Top of Materials provided

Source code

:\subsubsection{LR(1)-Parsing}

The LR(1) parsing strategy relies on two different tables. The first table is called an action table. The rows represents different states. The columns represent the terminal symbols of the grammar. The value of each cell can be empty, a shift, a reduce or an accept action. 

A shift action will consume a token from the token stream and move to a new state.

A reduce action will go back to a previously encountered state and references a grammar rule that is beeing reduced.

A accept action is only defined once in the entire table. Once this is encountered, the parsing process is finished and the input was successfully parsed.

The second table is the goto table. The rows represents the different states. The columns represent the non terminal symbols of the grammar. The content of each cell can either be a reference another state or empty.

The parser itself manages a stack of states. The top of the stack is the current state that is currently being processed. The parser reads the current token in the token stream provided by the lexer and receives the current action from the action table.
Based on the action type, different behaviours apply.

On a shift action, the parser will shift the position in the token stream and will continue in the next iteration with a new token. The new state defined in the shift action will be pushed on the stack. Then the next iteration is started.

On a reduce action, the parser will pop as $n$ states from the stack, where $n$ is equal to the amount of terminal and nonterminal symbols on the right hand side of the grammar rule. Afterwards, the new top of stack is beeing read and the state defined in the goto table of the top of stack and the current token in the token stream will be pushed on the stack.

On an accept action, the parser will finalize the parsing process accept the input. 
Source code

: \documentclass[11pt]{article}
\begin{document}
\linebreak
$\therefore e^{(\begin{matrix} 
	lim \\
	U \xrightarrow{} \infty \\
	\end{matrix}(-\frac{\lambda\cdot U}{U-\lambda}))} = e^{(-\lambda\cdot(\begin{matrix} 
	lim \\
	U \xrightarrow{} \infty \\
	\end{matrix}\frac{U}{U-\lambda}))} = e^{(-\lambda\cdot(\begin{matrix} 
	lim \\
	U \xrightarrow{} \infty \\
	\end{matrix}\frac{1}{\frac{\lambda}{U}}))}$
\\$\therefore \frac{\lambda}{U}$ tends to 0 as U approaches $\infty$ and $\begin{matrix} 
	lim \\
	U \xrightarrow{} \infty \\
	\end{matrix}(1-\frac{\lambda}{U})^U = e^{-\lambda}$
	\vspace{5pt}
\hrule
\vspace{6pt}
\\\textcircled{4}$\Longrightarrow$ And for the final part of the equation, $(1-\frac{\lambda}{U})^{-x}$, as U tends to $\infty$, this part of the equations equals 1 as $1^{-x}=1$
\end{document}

Bottom of Materials provided

■ **Your objective**
For the records above, state the number of lines holding the string "matrix", without further comment.

■ **Finished exercise**
6